Problem details:
Starting at the top of the entries below, set down each line exactly as written, and stop after the line containing "许秀中为人执着、热情，能言善".

Source texts of formatted documents:
· · · · ·
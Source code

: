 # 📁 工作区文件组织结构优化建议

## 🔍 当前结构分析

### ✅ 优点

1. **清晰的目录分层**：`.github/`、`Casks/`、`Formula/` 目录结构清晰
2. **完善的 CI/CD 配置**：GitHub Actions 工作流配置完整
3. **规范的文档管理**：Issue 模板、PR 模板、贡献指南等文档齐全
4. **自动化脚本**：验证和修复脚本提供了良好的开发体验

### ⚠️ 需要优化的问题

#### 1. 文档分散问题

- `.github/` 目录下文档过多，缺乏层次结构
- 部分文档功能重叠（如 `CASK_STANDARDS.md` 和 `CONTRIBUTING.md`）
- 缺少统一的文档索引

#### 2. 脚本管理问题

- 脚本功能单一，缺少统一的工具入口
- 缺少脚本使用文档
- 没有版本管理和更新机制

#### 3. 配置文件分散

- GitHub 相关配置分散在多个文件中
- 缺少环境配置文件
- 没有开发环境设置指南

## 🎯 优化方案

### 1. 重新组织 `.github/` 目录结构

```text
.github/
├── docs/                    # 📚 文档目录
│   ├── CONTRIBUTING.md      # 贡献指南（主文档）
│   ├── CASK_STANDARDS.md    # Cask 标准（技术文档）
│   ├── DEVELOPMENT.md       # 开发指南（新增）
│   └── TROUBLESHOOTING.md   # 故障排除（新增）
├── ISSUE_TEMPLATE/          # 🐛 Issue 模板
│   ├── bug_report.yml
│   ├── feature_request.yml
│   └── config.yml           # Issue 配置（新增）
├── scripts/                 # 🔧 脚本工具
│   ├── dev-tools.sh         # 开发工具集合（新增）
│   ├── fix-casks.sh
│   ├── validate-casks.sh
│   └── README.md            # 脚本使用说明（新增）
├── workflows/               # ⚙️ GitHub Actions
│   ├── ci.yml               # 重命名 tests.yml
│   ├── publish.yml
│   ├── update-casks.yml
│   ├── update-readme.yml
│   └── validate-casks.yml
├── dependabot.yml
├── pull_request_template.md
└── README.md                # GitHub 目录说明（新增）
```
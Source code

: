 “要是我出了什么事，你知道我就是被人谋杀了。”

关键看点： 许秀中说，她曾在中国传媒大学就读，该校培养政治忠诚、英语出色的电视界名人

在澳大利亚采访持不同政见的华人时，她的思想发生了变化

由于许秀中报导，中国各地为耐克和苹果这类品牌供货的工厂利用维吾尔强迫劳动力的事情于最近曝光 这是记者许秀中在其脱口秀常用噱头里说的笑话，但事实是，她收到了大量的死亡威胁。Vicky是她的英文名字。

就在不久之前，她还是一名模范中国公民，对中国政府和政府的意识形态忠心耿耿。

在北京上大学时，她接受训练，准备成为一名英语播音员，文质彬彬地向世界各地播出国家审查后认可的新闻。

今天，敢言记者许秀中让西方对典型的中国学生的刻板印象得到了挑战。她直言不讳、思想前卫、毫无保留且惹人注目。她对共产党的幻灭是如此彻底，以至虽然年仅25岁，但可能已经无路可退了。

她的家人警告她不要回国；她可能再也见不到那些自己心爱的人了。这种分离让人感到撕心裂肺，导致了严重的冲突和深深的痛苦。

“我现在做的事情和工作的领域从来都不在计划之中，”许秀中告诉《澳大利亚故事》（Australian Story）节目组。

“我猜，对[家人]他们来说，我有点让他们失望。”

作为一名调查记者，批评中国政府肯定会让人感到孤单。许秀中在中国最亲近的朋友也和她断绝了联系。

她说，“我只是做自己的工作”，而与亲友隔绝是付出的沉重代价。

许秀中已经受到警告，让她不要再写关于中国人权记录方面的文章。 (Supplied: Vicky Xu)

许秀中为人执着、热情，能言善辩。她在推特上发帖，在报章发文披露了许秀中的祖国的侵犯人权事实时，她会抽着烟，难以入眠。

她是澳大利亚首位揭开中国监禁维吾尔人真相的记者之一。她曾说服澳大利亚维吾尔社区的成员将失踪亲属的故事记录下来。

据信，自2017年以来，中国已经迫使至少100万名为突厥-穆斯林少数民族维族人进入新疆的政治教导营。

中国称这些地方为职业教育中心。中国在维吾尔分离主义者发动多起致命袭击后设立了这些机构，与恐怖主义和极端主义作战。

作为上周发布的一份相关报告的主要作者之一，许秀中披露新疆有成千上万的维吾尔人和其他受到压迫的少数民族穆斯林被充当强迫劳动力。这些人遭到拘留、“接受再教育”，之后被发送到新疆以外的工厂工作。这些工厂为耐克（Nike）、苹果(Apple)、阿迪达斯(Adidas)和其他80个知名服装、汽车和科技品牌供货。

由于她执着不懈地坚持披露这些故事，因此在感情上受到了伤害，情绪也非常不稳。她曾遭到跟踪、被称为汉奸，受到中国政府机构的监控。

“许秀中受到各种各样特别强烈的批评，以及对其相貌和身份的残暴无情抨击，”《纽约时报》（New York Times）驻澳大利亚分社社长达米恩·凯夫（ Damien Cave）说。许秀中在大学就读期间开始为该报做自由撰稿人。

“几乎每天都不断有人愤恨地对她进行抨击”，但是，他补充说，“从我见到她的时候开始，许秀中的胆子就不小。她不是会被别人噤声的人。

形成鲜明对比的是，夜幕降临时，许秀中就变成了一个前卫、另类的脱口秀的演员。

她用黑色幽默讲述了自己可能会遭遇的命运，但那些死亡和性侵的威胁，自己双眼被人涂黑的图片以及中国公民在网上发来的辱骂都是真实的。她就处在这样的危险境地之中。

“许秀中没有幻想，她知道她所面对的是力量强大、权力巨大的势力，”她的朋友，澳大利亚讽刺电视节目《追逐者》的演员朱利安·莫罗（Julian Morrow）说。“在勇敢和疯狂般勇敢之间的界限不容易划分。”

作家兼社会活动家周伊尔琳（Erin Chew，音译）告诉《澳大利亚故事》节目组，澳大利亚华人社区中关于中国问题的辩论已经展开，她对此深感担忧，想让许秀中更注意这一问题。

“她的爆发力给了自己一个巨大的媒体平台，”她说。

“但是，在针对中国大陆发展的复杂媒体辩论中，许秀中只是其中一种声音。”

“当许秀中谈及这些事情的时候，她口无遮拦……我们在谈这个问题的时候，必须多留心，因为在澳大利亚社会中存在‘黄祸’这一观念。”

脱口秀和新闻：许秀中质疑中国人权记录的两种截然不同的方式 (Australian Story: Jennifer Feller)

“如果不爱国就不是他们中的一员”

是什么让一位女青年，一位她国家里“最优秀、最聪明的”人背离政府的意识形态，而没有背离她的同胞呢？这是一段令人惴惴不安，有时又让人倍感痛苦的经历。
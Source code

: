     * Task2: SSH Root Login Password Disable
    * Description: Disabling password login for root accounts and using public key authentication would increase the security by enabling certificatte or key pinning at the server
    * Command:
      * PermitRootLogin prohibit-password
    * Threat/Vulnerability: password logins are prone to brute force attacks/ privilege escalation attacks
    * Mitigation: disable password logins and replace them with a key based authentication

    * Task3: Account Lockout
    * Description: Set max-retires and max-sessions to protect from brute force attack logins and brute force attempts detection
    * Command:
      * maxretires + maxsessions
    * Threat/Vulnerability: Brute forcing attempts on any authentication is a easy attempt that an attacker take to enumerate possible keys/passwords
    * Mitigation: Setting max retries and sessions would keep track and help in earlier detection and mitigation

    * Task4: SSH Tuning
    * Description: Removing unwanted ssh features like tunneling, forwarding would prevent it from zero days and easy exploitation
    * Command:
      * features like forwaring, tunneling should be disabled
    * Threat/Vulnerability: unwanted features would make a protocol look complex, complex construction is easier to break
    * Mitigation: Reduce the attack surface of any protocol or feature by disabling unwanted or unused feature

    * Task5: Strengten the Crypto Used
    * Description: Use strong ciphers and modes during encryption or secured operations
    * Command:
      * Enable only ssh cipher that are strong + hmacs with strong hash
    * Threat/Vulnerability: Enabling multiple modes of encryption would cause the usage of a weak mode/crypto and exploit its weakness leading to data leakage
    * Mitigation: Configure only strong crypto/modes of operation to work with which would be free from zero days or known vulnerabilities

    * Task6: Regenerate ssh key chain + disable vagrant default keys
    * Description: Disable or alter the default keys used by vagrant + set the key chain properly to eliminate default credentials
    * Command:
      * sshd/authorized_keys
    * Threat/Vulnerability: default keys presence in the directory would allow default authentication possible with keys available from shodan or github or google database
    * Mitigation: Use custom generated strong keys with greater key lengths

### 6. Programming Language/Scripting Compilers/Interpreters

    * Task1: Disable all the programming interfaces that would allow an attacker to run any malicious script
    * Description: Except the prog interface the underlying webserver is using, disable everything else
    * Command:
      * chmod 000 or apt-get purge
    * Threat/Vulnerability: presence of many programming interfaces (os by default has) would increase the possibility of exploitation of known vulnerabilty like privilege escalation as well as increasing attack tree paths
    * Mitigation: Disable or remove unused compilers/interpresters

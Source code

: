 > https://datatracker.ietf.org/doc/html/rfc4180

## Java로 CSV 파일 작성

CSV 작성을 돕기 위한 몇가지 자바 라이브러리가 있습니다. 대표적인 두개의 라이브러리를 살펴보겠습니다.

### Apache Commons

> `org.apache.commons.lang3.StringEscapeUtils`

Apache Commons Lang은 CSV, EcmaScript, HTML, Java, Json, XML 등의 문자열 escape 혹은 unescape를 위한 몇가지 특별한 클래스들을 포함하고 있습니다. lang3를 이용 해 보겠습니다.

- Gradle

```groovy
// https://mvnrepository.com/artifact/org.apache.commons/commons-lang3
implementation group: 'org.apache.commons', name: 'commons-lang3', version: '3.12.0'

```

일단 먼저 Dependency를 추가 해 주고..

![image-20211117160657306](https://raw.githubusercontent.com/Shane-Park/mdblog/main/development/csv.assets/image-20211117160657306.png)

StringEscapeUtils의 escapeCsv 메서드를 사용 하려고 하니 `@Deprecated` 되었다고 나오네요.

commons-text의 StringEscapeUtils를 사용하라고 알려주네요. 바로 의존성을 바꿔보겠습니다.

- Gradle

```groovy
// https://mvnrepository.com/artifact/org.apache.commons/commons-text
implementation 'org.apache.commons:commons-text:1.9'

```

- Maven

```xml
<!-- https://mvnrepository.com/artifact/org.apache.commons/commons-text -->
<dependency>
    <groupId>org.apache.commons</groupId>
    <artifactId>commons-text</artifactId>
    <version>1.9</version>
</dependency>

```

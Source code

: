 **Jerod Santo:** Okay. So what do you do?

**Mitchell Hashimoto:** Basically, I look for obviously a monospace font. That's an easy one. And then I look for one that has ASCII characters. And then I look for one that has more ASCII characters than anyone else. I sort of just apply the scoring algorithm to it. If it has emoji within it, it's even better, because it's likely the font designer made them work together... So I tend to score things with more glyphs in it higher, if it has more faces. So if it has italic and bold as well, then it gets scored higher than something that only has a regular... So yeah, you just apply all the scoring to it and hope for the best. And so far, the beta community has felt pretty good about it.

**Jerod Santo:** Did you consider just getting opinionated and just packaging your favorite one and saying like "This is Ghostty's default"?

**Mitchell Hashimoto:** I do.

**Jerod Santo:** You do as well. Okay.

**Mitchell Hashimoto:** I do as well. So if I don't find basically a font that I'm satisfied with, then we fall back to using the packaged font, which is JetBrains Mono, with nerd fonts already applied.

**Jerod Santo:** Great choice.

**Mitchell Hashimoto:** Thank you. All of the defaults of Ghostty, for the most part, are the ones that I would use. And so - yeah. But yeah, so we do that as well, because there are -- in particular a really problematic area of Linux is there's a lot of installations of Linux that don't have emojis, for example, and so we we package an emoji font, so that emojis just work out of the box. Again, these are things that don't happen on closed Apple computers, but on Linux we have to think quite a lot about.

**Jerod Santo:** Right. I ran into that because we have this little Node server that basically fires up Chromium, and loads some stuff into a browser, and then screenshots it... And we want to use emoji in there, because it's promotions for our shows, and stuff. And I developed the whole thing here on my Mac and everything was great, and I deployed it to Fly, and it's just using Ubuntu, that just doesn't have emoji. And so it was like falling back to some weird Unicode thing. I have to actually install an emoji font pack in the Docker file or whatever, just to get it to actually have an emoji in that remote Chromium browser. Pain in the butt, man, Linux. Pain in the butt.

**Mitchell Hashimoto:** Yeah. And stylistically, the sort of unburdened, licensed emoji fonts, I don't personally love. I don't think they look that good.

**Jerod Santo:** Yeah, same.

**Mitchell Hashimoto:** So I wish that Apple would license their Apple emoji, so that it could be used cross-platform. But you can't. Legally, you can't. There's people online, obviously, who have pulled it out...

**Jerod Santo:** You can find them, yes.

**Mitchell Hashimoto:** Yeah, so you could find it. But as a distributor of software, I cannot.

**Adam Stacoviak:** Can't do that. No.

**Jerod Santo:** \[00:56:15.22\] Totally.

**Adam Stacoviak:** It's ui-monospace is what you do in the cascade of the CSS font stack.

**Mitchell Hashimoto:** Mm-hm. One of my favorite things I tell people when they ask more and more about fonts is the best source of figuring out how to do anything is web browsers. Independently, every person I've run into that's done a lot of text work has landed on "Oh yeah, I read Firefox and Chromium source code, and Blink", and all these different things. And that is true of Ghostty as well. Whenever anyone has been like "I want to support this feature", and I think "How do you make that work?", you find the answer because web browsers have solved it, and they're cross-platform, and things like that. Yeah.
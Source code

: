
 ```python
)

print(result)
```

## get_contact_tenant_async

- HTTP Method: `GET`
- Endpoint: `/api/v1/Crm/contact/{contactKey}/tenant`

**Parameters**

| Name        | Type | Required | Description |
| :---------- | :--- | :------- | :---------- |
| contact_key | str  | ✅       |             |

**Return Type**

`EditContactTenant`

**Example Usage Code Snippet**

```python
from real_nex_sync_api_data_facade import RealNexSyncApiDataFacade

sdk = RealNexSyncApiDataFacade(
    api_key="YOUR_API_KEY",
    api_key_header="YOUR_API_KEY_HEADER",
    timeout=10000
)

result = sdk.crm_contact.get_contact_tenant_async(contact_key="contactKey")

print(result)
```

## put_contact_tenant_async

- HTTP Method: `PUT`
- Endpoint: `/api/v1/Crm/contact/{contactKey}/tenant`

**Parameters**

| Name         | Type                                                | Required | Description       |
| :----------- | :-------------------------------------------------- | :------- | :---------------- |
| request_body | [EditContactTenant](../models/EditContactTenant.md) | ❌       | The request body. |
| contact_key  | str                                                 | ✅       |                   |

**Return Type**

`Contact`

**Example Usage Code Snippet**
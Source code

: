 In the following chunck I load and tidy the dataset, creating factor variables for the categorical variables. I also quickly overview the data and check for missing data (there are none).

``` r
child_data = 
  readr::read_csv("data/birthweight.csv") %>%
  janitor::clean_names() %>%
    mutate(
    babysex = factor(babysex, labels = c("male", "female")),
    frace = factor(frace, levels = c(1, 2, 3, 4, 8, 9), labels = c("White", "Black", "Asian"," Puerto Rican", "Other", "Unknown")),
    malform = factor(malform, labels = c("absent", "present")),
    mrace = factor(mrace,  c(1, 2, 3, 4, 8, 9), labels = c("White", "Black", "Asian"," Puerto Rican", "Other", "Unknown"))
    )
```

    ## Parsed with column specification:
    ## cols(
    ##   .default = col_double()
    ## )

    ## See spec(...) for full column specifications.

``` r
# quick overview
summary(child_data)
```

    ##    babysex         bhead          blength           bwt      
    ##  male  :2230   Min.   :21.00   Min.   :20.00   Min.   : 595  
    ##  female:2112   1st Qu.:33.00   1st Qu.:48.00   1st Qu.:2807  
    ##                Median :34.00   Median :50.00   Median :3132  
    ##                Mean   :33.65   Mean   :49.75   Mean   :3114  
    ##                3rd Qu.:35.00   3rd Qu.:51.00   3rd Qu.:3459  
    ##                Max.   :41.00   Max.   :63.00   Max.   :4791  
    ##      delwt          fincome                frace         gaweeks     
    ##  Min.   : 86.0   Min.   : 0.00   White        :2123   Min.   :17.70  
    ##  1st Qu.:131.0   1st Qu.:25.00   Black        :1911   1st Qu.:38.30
· · · · ·
Written answer:
Source code

: # 📁 工作区文件组织结构优化建议

## 🔍 当前结构分析

### ✅ 优点

1. **清晰的目录分层**：`.github/`、`Casks/`、`Formula/` 目录结构清晰
2. **完善的 CI/CD 配置**：GitHub Actions 工作流配置完整
3. **规范的文档管理**：Issue 模板、PR 模板、贡献指南等文档齐全
4. **自动化脚本**：验证和修复脚本提供了良好的开发体验

### ⚠️ 需要优化的问题

#### 1. 文档分散问题

- `.github/` 目录下文档过多，缺乏层次结构
- 部分文档功能重叠（如 `CASK_STANDARDS.md` 和 `CONTRIBUTING.md`）
- 缺少统一的文档索引

#### 2. 脚本管理问题

- 脚本功能单一，缺少统一的工具入口
- 缺少脚本使用文档
- 没有版本管理和更新机制

#### 3. 配置文件分散

- GitHub 相关配置分散在多个文件中
- 缺少环境配置文件
- 没有开发环境设置指南

## 🎯 优化方案

### 1. 重新组织 `.github/` 目录结构

```text
.github/
├── docs/                    # 📚 文档目录
│   ├── CONTRIBUTING.md      # 贡献指南（主文档）
│   ├── CASK_STANDARDS.md    # Cask 标准（技术文档）
│   ├── DEVELOPMENT.md       # 开发指南（新增）
│   └── TROUBLESHOOTING.md   # 故障排除（新增）
├── ISSUE_TEMPLATE/          # 🐛 Issue 模板
│   ├── bug_report.yml
│   ├── feature_request.yml
│   └── config.yml           # Issue 配置（新增）
├── scripts/                 # 🔧 脚本工具
│   ├── dev-tools.sh         # 开发工具集合（新增）
│   ├── fix-casks.sh
│   ├── validate-casks.sh
│   └── README.md            # 脚本使用说明（新增）
├── workflows/               # ⚙️ GitHub Actions
│   ├── ci.yml               # 重命名 tests.yml
│   ├── publish.yml
│   ├── update-casks.yml
│   ├── update-readme.yml
│   └── validate-casks.yml
├── dependabot.yml
├── pull_request_template.md
└── README.md                # GitHub 目录说明（新增）
```
Source code

: “要是我出了什么事，你知道我就是被人谋杀了。”

关键看点： 许秀中说，她曾在中国传媒大学就读，该校培养政治忠诚、英语出色的电视界名人

在澳大利亚采访持不同政见的华人时，她的思想发生了变化

由于许秀中报导，中国各地为耐克和苹果这类品牌供货的工厂利用维吾尔强迫劳动力的事情于最近曝光 这是记者许秀中在其脱口秀常用噱头里说的笑话，但事实是，她收到了大量的死亡威胁。Vicky是她的英文名字。

就在不久之前，她还是一名模范中国公民，对中国政府和政府的意识形态忠心耿耿。

在北京上大学时，她接受训练，准备成为一名英语播音员，文质彬彬地向世界各地播出国家审查后认可的新闻。

今天，敢言记者许秀中让西方对典型的中国学生的刻板印象得到了挑战。她直言不讳、思想前卫、毫无保留且惹人注目。她对共产党的幻灭是如此彻底，以至虽然年仅25岁，但可能已经无路可退了。

她的家人警告她不要回国；她可能再也见不到那些自己心爱的人了。这种分离让人感到撕心裂肺，导致了严重的冲突和深深的痛苦。

“我现在做的事情和工作的领域从来都不在计划之中，”许秀中告诉《澳大利亚故事》（Australian Story）节目组。

“我猜，对[家人]他们来说，我有点让他们失望。”

作为一名调查记者，批评中国政府肯定会让人感到孤单。许秀中在中国最亲近的朋友也和她断绝了联系。

她说，“我只是做自己的工作”，而与亲友隔绝是付出的沉重代价。

许秀中已经受到警告，让她不要再写关于中国人权记录方面的文章。 (Supplied: Vicky Xu)

许秀中为人执着、热情，能言善辩。她在推特上发帖，在报章发文披露了许秀中的祖国的侵犯人权事实时，她会抽着烟，难以入眠。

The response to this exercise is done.